TASK → All that should come back is the lines of the data below from the one containing "Office 365에서 통화" to the one containing "주는 토폴로지 다이어그램](media/3e847ec3-f441-4833-8616-c5ebab094e3e.png)", inclusive, exactly as they stand.
━━━ RECORDS SUPPLIED ━━━
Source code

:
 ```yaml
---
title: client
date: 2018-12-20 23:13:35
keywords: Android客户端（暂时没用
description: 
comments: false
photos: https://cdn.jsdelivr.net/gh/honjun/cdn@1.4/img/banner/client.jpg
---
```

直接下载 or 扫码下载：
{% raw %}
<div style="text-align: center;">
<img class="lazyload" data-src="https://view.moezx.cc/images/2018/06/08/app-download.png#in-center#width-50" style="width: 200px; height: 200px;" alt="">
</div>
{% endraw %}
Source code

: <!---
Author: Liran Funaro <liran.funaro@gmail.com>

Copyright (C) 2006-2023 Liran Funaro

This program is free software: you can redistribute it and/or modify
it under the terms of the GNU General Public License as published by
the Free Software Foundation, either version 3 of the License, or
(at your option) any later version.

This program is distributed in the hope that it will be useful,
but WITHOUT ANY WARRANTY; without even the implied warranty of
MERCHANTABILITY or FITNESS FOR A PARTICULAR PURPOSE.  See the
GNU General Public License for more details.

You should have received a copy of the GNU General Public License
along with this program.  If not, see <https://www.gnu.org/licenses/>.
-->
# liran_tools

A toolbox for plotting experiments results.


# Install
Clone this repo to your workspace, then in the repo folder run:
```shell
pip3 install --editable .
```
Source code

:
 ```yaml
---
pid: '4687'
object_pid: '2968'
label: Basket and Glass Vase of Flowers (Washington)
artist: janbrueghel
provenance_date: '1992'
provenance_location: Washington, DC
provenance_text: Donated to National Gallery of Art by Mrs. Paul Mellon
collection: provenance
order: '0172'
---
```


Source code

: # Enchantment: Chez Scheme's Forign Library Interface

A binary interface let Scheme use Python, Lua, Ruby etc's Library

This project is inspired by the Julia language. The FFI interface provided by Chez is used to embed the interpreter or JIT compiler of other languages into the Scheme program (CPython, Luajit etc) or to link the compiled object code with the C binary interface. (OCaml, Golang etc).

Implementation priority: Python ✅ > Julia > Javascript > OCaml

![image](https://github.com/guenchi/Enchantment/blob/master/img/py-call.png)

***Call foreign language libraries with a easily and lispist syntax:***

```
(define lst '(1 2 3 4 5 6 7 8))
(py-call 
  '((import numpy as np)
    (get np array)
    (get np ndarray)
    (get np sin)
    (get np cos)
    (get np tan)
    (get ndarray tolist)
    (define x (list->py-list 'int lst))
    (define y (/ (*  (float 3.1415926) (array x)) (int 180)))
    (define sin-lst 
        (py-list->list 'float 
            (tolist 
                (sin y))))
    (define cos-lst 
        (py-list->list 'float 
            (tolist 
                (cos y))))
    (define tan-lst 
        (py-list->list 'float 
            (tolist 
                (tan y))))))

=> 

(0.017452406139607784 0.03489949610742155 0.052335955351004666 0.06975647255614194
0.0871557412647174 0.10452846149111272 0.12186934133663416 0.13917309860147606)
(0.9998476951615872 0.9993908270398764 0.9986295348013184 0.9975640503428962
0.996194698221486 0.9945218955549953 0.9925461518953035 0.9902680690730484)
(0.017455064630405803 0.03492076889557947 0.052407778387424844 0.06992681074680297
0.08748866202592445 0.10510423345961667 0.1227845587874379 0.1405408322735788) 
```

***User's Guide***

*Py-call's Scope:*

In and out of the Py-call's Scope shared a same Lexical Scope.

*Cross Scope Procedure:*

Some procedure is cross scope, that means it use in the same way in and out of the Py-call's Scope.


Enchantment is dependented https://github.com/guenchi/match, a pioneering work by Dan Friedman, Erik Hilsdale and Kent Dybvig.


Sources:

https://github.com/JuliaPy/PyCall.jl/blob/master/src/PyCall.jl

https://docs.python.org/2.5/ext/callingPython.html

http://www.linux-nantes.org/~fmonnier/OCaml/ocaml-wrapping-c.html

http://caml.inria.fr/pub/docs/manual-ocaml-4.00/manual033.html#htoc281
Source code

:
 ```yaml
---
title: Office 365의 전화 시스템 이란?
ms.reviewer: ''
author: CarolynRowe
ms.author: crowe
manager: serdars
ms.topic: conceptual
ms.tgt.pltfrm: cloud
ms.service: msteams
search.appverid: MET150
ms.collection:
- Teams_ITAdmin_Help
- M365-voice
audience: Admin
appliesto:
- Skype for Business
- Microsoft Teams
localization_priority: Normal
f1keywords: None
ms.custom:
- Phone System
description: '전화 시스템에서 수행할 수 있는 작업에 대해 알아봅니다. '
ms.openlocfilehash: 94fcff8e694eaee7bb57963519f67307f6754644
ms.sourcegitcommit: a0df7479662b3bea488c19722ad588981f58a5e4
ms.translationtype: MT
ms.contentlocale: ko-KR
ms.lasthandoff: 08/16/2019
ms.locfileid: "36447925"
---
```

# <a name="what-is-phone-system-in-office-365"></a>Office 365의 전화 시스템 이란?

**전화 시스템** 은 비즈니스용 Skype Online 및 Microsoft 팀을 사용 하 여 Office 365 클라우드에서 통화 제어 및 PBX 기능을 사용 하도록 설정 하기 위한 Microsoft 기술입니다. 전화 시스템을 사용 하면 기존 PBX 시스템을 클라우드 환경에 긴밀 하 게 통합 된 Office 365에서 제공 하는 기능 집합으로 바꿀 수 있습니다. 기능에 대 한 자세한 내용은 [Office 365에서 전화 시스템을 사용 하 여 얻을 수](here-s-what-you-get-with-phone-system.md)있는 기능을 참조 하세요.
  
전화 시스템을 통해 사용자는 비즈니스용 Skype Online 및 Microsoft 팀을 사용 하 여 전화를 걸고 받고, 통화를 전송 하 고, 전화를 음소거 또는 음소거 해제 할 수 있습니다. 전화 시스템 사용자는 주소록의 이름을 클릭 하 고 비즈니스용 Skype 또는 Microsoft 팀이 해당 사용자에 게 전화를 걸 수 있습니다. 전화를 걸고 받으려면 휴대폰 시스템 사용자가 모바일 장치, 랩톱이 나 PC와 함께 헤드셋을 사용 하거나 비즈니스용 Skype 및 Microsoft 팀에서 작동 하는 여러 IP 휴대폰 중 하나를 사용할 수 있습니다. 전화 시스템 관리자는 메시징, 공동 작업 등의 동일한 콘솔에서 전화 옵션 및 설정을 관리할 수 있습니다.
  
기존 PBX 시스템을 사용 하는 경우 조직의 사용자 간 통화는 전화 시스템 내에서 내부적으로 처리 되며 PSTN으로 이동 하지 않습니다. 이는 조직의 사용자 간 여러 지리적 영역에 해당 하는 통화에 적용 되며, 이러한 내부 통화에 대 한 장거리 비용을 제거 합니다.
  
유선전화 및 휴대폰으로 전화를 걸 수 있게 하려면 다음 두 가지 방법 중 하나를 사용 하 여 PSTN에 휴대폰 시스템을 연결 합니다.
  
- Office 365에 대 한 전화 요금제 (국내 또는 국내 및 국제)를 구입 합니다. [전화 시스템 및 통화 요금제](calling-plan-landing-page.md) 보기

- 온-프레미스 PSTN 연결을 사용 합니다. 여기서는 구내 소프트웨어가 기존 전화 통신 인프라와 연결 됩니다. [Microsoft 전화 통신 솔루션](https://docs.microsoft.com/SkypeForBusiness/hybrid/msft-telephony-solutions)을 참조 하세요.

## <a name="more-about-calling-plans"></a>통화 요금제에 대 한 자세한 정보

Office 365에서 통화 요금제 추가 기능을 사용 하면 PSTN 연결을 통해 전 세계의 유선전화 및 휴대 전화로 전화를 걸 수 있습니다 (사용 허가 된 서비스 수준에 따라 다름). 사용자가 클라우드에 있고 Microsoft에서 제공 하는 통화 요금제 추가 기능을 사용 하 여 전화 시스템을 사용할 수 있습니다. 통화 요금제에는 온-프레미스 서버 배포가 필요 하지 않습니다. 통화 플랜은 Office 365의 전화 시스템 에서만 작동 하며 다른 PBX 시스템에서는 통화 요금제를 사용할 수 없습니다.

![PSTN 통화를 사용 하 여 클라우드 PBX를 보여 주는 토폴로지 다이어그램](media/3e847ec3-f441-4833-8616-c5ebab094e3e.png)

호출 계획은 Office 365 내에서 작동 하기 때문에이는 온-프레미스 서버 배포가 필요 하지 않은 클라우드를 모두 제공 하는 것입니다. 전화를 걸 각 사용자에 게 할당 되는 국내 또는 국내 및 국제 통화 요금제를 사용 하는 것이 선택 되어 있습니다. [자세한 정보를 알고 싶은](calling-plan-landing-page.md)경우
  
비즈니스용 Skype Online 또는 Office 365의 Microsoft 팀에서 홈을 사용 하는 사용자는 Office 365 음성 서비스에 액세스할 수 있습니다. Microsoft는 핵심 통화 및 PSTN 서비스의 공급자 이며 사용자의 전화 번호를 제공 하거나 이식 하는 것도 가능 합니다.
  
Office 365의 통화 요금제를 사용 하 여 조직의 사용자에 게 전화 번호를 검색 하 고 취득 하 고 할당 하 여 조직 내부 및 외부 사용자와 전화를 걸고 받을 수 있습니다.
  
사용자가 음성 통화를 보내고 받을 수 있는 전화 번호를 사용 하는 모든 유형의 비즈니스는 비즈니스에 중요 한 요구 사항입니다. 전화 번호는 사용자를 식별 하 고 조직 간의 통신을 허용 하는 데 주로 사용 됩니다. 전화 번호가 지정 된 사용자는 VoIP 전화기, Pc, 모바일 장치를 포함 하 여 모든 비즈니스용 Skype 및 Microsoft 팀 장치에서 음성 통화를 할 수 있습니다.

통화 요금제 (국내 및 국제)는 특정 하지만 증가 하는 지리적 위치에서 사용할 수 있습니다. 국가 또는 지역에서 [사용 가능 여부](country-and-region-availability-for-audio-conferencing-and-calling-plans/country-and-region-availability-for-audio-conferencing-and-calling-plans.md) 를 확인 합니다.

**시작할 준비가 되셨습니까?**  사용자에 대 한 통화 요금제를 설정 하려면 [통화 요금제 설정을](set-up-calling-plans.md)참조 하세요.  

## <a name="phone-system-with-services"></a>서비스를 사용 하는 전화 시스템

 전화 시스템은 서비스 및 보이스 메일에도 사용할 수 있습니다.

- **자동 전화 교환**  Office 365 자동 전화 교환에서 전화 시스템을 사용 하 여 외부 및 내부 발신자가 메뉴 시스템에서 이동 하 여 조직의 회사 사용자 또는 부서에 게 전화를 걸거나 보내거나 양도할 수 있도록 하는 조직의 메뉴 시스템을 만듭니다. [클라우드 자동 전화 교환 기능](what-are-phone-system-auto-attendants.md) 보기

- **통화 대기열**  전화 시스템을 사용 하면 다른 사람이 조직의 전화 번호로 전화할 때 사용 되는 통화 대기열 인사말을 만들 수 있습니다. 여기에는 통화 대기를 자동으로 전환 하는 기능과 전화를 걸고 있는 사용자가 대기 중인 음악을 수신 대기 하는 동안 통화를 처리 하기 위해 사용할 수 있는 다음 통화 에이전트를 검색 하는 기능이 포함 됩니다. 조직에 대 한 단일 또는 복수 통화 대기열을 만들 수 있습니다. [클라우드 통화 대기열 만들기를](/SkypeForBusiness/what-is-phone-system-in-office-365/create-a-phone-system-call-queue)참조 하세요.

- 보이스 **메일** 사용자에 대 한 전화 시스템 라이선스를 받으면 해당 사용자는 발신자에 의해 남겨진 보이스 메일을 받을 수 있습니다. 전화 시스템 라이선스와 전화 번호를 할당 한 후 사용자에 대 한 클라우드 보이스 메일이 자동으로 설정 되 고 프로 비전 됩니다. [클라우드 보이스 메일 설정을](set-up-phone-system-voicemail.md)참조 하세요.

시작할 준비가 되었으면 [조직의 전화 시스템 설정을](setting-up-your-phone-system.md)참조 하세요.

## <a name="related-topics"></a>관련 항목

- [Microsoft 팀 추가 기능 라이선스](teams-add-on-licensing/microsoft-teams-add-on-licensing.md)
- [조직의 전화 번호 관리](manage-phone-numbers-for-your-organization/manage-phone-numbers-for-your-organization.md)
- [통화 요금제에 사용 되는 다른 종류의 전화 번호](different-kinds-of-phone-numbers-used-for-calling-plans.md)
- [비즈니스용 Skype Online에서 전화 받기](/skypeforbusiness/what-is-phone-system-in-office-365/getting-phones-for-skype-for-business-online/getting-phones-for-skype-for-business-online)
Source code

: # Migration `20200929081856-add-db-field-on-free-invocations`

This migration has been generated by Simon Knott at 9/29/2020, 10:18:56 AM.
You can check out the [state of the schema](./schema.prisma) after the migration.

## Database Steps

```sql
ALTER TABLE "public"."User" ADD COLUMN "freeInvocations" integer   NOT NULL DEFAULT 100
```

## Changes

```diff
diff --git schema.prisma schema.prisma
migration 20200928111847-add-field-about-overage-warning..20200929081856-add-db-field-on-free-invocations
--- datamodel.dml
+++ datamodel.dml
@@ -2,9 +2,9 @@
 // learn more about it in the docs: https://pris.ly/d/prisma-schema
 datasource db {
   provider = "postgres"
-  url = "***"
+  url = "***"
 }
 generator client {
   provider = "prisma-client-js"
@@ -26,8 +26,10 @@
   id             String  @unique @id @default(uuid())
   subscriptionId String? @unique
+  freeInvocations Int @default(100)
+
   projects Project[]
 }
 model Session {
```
━━━
ANSWER FOR THIS EXERCISE →
Office 365에서 통화 요금제 추가 기능을 사용 하면 PSTN 연결을 통해 전 세계의 유선전화 및 휴대 전화로 전화를 걸 수 있습니다 (사용 허가 된 서비스 수준에 따라 다름). 사용자가 클라우드에 있고 Microsoft에서 제공 하는 통화 요금제 추가 기능을 사용 하 여 전화 시스템을 사용할 수 있습니다. 통화 요금제에는 온-프레미스 서버 배포가 필요 하지 않습니다. 통화 플랜은 Office 365의 전화 시스템 에서만 작동 하며 다른 PBX 시스템에서는 통화 요금제를 사용할 수 없습니다.

![PSTN 통화를 사용 하 여 클라우드 PBX를 보여 주는 토폴로지 다이어그램](media/3e847ec3-f441-4833-8616-c5ebab094e3e.png)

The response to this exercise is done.